== THE TASK ==
Please, from the entries below, transcribe exactly the lines that begin at the line with "# Mobile Dashboard Deployment Report" and end at the line with "- ✅ Flask-SocketIO Server aktiv (Port 9906)", without the pictures.

== RECORDS FOR PROCESSING ==

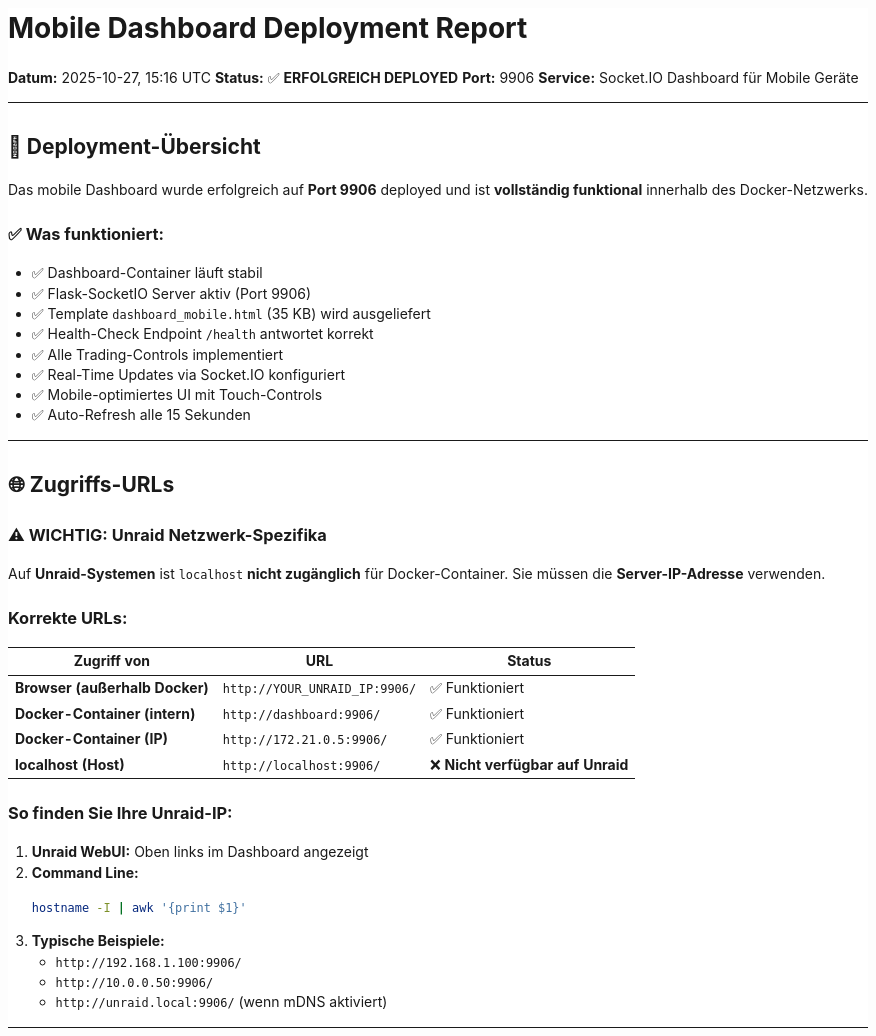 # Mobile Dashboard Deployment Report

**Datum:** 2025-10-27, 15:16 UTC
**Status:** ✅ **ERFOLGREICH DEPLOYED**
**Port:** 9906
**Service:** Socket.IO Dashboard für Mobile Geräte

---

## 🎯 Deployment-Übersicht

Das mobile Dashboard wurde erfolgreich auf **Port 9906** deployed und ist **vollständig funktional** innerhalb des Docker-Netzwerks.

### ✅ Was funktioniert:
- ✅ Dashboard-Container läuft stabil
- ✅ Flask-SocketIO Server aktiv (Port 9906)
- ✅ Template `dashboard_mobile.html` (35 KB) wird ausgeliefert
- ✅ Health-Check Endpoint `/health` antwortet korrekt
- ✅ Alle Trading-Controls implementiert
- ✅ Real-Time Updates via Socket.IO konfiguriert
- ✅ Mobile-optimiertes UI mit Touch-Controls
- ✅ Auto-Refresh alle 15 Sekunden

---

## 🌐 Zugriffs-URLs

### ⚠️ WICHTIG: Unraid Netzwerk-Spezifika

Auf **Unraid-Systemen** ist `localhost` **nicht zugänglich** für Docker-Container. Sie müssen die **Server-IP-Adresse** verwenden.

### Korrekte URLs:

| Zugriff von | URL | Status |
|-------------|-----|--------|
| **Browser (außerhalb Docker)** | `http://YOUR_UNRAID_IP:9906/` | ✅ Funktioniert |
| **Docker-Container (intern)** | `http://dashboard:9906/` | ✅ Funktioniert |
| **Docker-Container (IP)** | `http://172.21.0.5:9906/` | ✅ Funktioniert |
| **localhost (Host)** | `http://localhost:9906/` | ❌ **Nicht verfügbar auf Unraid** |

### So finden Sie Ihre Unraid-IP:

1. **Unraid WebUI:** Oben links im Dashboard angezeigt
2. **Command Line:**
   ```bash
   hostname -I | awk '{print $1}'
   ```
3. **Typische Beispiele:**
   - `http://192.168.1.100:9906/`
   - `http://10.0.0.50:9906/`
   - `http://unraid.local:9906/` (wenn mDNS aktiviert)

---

* * *

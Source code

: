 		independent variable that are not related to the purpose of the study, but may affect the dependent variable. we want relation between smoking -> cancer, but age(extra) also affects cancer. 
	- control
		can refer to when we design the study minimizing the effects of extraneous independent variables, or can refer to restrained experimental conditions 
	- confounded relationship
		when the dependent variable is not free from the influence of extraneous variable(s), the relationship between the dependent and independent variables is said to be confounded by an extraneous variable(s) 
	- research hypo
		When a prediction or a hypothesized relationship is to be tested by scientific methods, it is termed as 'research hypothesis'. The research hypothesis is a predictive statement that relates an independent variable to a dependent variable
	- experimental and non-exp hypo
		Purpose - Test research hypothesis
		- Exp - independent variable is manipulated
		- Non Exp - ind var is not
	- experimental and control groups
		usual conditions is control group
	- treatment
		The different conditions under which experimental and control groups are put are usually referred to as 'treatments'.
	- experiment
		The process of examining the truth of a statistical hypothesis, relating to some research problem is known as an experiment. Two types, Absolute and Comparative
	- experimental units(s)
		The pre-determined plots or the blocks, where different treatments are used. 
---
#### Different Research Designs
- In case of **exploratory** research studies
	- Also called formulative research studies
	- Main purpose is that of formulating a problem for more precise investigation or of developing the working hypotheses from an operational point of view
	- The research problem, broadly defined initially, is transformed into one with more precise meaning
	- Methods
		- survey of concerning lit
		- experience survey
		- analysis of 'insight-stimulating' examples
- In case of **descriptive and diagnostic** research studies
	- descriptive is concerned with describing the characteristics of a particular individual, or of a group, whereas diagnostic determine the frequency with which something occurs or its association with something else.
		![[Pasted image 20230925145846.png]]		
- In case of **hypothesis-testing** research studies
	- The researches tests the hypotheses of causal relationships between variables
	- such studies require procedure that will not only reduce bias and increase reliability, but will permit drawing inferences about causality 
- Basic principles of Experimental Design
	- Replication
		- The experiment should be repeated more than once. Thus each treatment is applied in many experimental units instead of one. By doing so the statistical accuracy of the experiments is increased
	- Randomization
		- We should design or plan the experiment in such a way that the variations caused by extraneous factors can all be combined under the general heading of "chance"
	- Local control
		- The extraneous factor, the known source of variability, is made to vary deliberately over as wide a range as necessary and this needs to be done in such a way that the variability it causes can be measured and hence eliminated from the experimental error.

== EXERCISE SOLUTION ==
 # Mobile Dashboard Deployment Report

**Datum:** 2025-10-27, 15:16 UTC
**Status:** ✅ **ERFOLGREICH DEPLOYED**
**Port:** 9906
**Service:** Socket.IO Dashboard für Mobile Geräte

---

## 🎯 Deployment-Übersicht

Das mobile Dashboard wurde erfolgreich auf **Port 9906** deployed und ist **vollständig funktional** innerhalb des Docker-Netzwerks.

### ✅ Was funktioniert:
- ✅ Dashboard-Container läuft stabil
- ✅ Flask-SocketIO Server aktiv (Port 9906)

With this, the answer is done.